Pas celui-là en particulier - entendons-nous bien - mais un de ces points comme beaucoup d'autres, qu'il m'arrivait de photographier de temps en temps, sur plusieurs années d'intervalle, pour en conserver quelques images, afin d'accumuler une bibliothèque numérique sur les sites visités mais aussi sur le conseil, prodigué une Éternité auparavant, de mon ami Jean-Jacques, qui y voyait un moyen de comparaison à long terme.
Nous y reviendrons plus tôt qu'il n'y paraît.
Mais une quinzaine de mètres plus loin, de l'endroit que je venais à peine de quitter, me parvinrent à nouveau les cris du fiston.
J'aurais eu mauvaise grâce à ne pas obtempérer, soucieux que j'étais de ne pas risquer d'étouffer dans l'oeuf une nouvelle vocation éventuelle.

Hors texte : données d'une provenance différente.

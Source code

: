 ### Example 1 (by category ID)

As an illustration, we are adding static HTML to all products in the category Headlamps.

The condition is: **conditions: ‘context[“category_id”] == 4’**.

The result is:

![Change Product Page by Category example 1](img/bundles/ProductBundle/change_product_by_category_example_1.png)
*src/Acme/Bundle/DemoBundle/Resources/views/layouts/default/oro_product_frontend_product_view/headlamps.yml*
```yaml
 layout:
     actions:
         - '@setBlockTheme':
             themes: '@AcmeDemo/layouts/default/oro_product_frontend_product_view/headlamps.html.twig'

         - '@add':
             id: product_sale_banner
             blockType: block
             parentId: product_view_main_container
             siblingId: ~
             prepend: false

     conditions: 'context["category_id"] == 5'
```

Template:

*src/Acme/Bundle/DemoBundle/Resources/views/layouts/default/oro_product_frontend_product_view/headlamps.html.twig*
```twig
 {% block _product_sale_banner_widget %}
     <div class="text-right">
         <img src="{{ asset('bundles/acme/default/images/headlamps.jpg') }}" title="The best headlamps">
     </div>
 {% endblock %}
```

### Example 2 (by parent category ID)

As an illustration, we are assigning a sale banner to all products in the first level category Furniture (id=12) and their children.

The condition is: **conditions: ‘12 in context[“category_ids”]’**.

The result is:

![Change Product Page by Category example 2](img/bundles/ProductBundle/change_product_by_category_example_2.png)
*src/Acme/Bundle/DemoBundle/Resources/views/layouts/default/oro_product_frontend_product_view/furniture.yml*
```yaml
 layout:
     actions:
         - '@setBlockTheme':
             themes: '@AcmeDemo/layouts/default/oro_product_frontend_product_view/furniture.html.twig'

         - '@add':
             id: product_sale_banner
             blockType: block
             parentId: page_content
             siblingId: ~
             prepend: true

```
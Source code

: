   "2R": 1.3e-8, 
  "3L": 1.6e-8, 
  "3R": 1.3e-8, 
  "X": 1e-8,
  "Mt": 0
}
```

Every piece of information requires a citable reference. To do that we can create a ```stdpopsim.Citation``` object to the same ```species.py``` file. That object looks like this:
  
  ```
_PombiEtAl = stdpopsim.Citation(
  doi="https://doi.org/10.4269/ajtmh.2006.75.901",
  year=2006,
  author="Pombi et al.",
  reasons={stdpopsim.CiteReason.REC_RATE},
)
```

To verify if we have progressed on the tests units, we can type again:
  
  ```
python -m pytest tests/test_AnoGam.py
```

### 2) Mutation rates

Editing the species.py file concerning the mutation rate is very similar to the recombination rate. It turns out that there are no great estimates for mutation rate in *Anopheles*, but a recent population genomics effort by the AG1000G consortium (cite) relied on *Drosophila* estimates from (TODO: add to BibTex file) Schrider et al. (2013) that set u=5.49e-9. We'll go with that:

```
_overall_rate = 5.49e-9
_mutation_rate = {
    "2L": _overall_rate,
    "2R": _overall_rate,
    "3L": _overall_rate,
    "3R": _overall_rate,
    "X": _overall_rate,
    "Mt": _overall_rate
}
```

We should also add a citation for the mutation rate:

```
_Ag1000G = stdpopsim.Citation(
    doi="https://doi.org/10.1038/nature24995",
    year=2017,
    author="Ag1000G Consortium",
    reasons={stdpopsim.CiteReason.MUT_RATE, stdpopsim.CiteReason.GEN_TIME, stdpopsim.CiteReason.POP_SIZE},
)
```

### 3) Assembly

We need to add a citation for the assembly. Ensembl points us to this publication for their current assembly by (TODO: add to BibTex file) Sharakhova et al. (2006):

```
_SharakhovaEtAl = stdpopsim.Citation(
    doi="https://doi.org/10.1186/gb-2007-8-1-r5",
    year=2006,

Convenons-en, cela en valait la peine.
A un point tel que j'allais même sortir un de mes instruments de haut de gamme, réservés aux grandes occasions car issus de la plus récente technologie moderne...
Euh, d'un peu plus près peut-être ?
Voilà que ce que j'avais dédaigneusement abandonné pour un pygidium atrophié et prolongé d'un thorax présumé trompeur se révélait être un trilobite complet, comme en attestait ce qui avait tout l'air d'être un céphalon encore en connexion.
Une grande bête, de surcroît...
Certes, la chose n'était pas évidente de prime abord, mais le contour d'un oeil semblait incontestable.